#### About this exercise:
Search for the word "construction" in the entries. Each line that holds it should be copied.

#### Supplied records:

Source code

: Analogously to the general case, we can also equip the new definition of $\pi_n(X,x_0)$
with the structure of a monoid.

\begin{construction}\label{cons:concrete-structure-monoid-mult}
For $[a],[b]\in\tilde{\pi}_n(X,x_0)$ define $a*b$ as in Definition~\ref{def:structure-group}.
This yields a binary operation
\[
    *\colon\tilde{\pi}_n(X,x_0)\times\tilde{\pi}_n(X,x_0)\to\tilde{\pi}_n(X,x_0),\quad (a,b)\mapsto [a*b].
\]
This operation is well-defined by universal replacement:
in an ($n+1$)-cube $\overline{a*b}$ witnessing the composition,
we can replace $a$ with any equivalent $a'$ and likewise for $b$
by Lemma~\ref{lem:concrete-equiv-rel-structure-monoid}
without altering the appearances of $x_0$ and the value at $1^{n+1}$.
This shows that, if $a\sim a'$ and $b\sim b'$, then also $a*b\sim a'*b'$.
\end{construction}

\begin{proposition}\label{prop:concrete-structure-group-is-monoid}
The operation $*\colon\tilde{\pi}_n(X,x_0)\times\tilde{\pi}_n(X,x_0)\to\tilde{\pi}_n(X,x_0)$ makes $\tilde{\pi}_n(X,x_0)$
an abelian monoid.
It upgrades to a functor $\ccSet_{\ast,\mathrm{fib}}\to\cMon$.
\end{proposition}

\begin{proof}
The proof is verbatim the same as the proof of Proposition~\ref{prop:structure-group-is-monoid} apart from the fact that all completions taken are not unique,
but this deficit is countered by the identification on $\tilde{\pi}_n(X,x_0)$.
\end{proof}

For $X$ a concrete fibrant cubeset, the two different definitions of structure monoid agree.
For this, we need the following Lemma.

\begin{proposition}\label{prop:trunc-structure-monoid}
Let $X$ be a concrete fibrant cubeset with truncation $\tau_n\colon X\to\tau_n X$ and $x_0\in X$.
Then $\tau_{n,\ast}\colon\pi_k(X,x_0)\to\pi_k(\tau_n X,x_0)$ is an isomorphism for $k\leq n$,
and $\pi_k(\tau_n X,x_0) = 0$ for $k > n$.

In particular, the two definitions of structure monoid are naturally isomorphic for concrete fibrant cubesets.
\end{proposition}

#### Output of the task:
\begin{construction}\label{cons:concrete-structure-monoid-mult}
\end{construction}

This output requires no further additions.